The downtown and north-side locations of Ruth's Chris Steak House are experimenting with a similar program--a Prime Time Dinner Menu which, for $35, gets customers a starter, entree and dessert. It's available during the off-peak hours of 4 to 6 nightly, plus all day Sunday.
"We've gotten a lot of new business from it," said Matthew Bauer, manager of the downtown Ruth's Chris. "But one thing I've noticed as well is that some of the regulars come in more frequently. They'll come in before they head home and have it. Because stopping in and spending $35 for dinner versus coming in on a normal basis and spending $70 is a little more feasible."
The Scholars Inn downtown has put a more artful touch to its low-cost program, calling it the Theatre Prix-Fixe Menu. The idea is that diners can partake of the eatery's three-course, $30-per-person repast (available Monday through Saturday from 5 to 8 p.m.) before taking in a show. Owner Lyle Feigenbaum considers such moves a necessity.
"The fact of the matter is that we're in the most competitive environment there is," he said. "As an independent restaurant without huge marketing dollars behind us, we have to offer value in every way, shape and form."
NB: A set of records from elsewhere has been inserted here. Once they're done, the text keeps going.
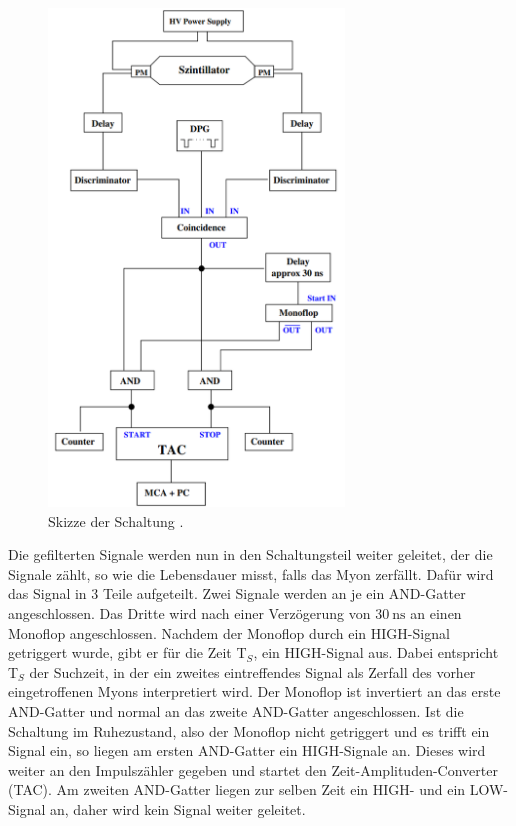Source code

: \begin{figure}
    \centering
    \includegraphics[width= 0.7\textwidth]{plots/V01_Aufbau.png}
    \caption{Skizze der Schaltung \cite{V01}.}
    \label{fig:1}
\end{figure}
Die gefilterten Signale werden nun in den Schaltungsteil weiter geleitet, der die Signale zählt, so wie die Lebensdauer misst, falls das Myon zerfällt.
Dafür wird das Signal in 3 Teile aufgeteilt.
Zwei Signale werden an je ein AND-Gatter angeschlossen. 
Das Dritte wird nach einer Verzögerung von $\SI{30}{\nano\second}$ an einen Monoflop angeschlossen.
Nachdem der Monoflop durch ein HIGH-Signal getriggert wurde, gibt er für die Zeit T$_S$, ein HIGH-Signal aus.
Dabei entspricht T$_S$ der Suchzeit, in der ein zweites eintreffendes Signal als Zerfall des vorher eingetroffenen Myons interpretiert wird.
Der Monoflop ist invertiert an das erste AND-Gatter und normal an das zweite AND-Gatter angeschlossen.
Ist die Schaltung im Ruhezustand, also der Monoflop nicht getriggert und es trifft ein Signal ein, so liegen am ersten AND-Gatter ein HIGH-Signale an.
Dieses wird weiter an den Impulszähler gegeben und startet den Zeit-Amplituden-Converter (TAC).
Am zweiten AND-Gatter liegen zur selben Zeit ein HIGH- und ein LOW-Signal an, daher wird kein Signal weiter geleitet.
Feigenbaum's other lures include a special VIP club that offers discounts on food purchases. There are also markdowns on most restaurants' most sacred cash cow—alcohol.
"Every Monday night, all our wines are half price," he said. "Any bottle on our list is half price. Our hope is that people will appreciate what we're trying to do with the half-price bottles of wine and the menu we have. They'll think, 'We can go out. We can still have a good time and live our lives, because times will turn.' If we do that, we hope they'll stick with us."
Sitehawk's Delaney said such specials often are minimally profitable. Sometimes they're even loss leaders. But that can be ameliorated somewhat if the patrons who buy the cheap meals also spring for booze—a fact not lost on restaurateurs. Crahan, however, notes that many of her early birds display a disheartening tendency to order iced tea.
Delaney asserts that simply offering low-priced items isn't the only way to survive during tough times. Many restaurateurs are taking a raft of other measures, including starting catering wings and dabbling in home delivery. "If they don't come to us, we'll come to them," said Delaney, a former owner of Noble Roman's franchises and other restaurants.
Though the future of the economy is uncertain, Delaney makes one prediction with confidence. When things finally firm up, the restaurant specials will vanish quicker than an order of molten chocolate cake.
"I think they'll eventually just go away," he said. "They were never on the menu before, so I think they'll disappear as the market gets better."